NOVA: A Log-structured File System for Hybrid Volatile/Non-volatile Main Memories

Fast non-volatile memories (NVMs) will soon appear on the processor memory bus alongside DRAM. The resulting hybrid memory systems will provide software with sub-microsecond, high-bandwidth access to persistent data, but managing, accessing, and maintaining consistency for data stored in NVM raises a host of challenges. Existing file systems built for spinning or solid-state disks introduce software overheads that would obscure the performance that NVMs should provide, but proposed file systems for NVMs either incur similar overheads or fail to provide the strong consistency guarantees that applications require. We present NOVA, a file system designed to maximize performance on hybrid memory systems while providing strong consistency guarantees. NOVA adapts conventional log-structured file system techniques to exploit the fast random access that NVMs provide.

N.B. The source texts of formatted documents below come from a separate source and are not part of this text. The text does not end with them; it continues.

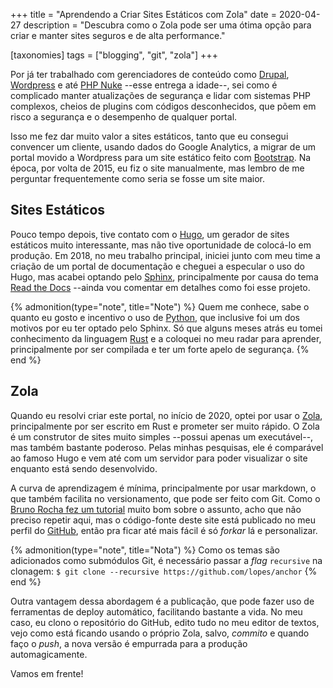 +++
title = "Aprendendo a Criar Sites Estáticos com Zola"
date  = 2020-04-27
description = "Descubra como o Zola pode ser uma ótima opção para criar e manter sites seguros e de alta performance."

[taxonomies]
tags = ["blogging", "git", "zola"]
+++

Por já ter trabalhado com gerenciadores de conteúdo como [Drupal](https://www.drupal.org/), [Wordpress](https://wordpress.org/) e até [PHP Nuke](https://en.wikipedia.org/wiki/PHP-Nuke) --esse entrega a idade--, sei como é complicado manter atualizações de segurança e lidar com sistemas PHP complexos, cheios de plugins com códigos desconhecidos, que põem em risco a segurança e o desempenho de qualquer portal.

Isso me fez dar muito valor a sites estáticos, tanto que eu consegui convencer um cliente, usando dados do Google Analytics, a migrar de um portal movido a Wordpress para um site estático feito com [Bootstrap](https://getbootstrap.com/).  Na época, por volta de 2015, eu fiz o site manualmente, mas lembro de me perguntar frequentemente como seria se fosse um site maior.


## Sites Estáticos
Pouco tempo depois, tive contato com o [Hugo](https://gohugo.io/), um gerador de sites estáticos muito interessante, mas não tive oportunidade de colocá-lo em produção.  Em 2018, no meu trabalho principal, iniciei junto com meu time a criação de um portal de documentação e cheguei a especular o uso do Hugo, mas acabei optando pelo [Sphinx](https://www.sphinx-doc.org/), principalmente por causa do tema [Read the Docs](https://sphinx-rtd-theme.readthedocs.io/) --ainda vou comentar em detalhes como foi esse projeto.

{% admonition(type="note", title="Note") %}
Quem me conhece, sabe o quanto eu gosto e incentivo o uso de [Python](https://www.python.org/), que inclusive foi um dos motivos por eu ter optado pelo Sphinx.  Só que alguns meses atrás eu tomei conhecimento da linguagem [Rust](https://www.rust-lang.org/) e a coloquei no meu radar para aprender, principalmente por ser compilada e ter um forte apelo de segurança.
{% end %}


## Zola
Quando eu resolvi criar este portal, no início de 2020, optei por usar o [Zola](https://www.getzola.org/), principalmente por ser escrito em Rust e prometer ser muito rápido.  O Zola é um construtor de sites muito simples --possui apenas um executável--, mas também bastante poderoso.  Pelas minhas pesquisas, ele é comparável ao famoso Hugo e vem até com um servidor para poder visualizar o site enquanto está sendo desenvolvido.

A curva de aprendizagem é mínima, principalmente por usar markdown, o que também facilita no versionamento, que pode ser feito com Git.  Como o [Bruno Rocha fez um tutorial](https://codeshow.com.br/criando-seu-blog-com-zola-e-hospedando-de-graca-na-netlify/) muito bom sobre o assunto, acho que não preciso repetir aqui, mas o código-fonte deste site está publicado no meu perfil do [GitHub](https://github.com/lopes/anchor), então pra ficar até mais fácil é só *forkar* lá e personalizar.

{% admonition(type="note", title="Nota") %}
Como os temas são adicionados como submódulos Git, é necessário passar a *flag* `recursive` na clonagem: `$ git clone --recursive https://github.com/lopes/anchor`
{% end %}

Outra vantagem dessa abordagem é a publicação, que pode fazer uso de ferramentas de deploy automático, facilitando bastante a vida.  No meu caso, eu clono o repositório do GitHub, edito tudo no meu editor de textos, vejo como está ficando usando o próprio Zola, salvo, *commito* e quando faço o *push*, a nova versão é empurrada para a produção automagicamente.

Vamos em frente!
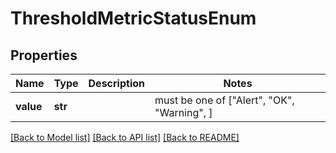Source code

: # ThresholdMetricStatusEnum


## Properties
Name | Type | Description | Notes
------------ | ------------- | ------------- | -------------
**value** | **str** |  |  must be one of ["Alert", "OK", "Warning", ]

[[Back to Model list]](../README.md#documentation-for-models) [[Back to API list]](../README.md#documentation-for-api-endpoints) [[Back to README]](../README.md)


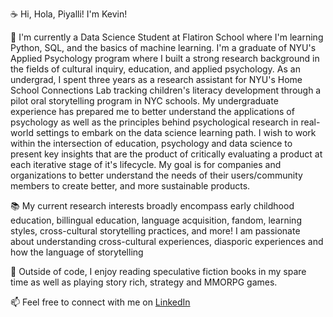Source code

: ☕ Hi, Hola, Piyalli! I'm Kevin! 

🍂 I'm currently a Data Science Student at Flatiron School where I'm learning Python, SQL, and the basics of machine learning. I'm a graduate of NYU's Applied Psychology program where I built a 
strong research background in the fields of cultural inquiry, education, and applied psychology. As an undergrad, I spent three years as a research assistant for NYU's Home School Connections Lab tracking children's literacy development through a pilot oral storytelling program in NYC schools. My undergraduate experience has prepared me to better understand the applications of psychology as well as the principles behind psychological research in real-world settings to embark on the data science learning path. I wish to work within the intersection of education, psychology and data science to present key insights that are the product of critically evaluating a product at each iterative stage of it's lifecycle. My goal is for companies and organizations to better understand the needs of their users/community members to create better, and more sustainable products. 


📚 My current research interests broadly encompass early childhood education, billingual education, language acquisition, fandom, learning styles, cross-cultural storytelling practices, and more! I am passionate about understanding cross-cultural experiences, diasporic experiences and how the language of storytelling 

💞️ Outside of code, I enjoy reading speculative fiction books in my spare time as well as playing story rich, strategy and MMORPG games.

📫 Feel free to connect with me on [LinkedIn](https://www.linkedin.com/in/kevin-mendez-59aa61252/)

<!---
asoylatte03/asoylatte03 is a ✨ special ✨ repository because its `README.md` (this file) appears on your GitHub profile.
You can click the Preview link to take a look at your changes.
--->

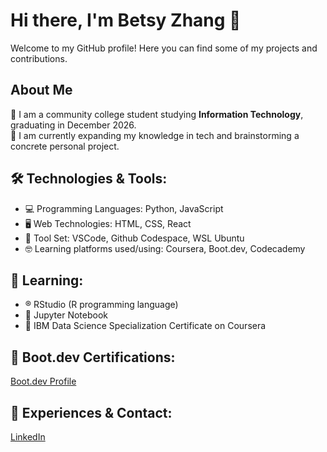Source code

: # Hi there, I'm Betsy Zhang 👋

Welcome to my GitHub profile! Here you can find some of my projects and contributions. 
## About Me
🏫 I am a community college student studying **Information Technology**, graduating in December 2026.  
🚀 I am currently expanding my knowledge in tech and brainstorming a concrete personal project.
## 🛠️ Technologies & Tools:
- 💻 Programming Languages: Python, JavaScript
- 🖥️ Web Technologies: HTML, CSS, React
- 🔨 Tool Set: VSCode, Github Codespace, WSL Ubuntu
- 🤓 Learning platforms used/using: Coursera, Boot.dev, Codecademy
## 📖 Learning:  
- ®️ RStudio (R programming language)
- 📒 Jupyter Notebook
- 🧪 IBM Data Science Specialization Certificate on Coursera
## 🥾 Boot.dev Certifications:
[Boot.dev Profile](https://www.boot.dev/u/betsyzhang)
## 📧 Experiences & Contact:
[LinkedIn](https://www.linkedin.com/in/betsy-z-219444198/)
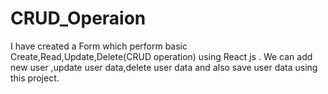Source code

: # CRUD_Operaion
I have created a Form which perform basic Create,Read,Update,Delete(CRUD operation) using React js .
We can add new user ,update user data,delete user data and also save user data using this project.  
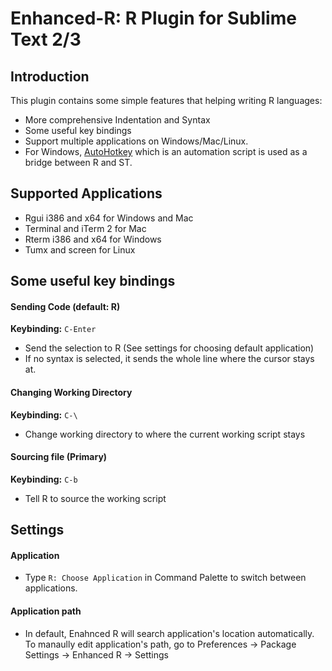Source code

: Enhanced-R: R Plugin for Sublime Text 2/3
=======================================

Introduction
------------
This plugin contains some simple features that helping writing R languages:
* More comprehensive Indentation and Syntax
* Some useful key bindings
* Support multiple applications on Windows/Mac/Linux.
* For Windows, [AutoHotkey](http://www.autohotkey.com) which is an automation script is used
as a bridge between R and ST.

Supported Applications
---------------
* Rgui i386 and x64 for Windows and Mac
* Terminal and iTerm 2 for Mac
* Rterm i386 and x64 for Windows
* Tumx and screen for Linux

Some useful key bindings
---------------
#### Sending Code (default: R)
**Keybinding:** `C-Enter`

* Send the selection to R (See settings for choosing default application)
* If no syntax is selected, it sends the whole line where the cursor stays at.

#### Changing Working Directory
**Keybinding:** `C-\`

* Change working directory to where the current working script stays

####  Sourcing file (Primary)
**Keybinding:** `C-b`

* Tell R to source the working script

Settings
---------
#### Application

* Type ``R: Choose Application`` in Command Palette to switch between applications.

#### Application path

* In default, Enahnced R will search application's location automatically. To manaully edit application's path, go to
Preferences -> Package Settings -> Enhanced R -> Settings
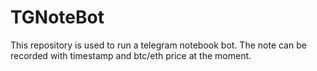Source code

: # TGNoteBot
This repository is used to run a telegram notebook bot. The note can be recorded with timestamp and btc/eth price at the moment.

In particular, it maintains separate logs for each inode to improve concurrency, and stores file data outside the log to minimize log size and reduce garbage collection costs. NOVA's logs provide metadata, data, and mmap atomicity and focus on simplicity and reliability, keeping complex metadata structures in DRAM to accelerate lookup operations. Experimental results show that in write-intensive workloads, NOVA provides 22% to 216× throughput improvement compared to state-of-the-art file systems, and 3.1× to 13.5× improvement compared to file systems that provide equally strong data consistency guarantees.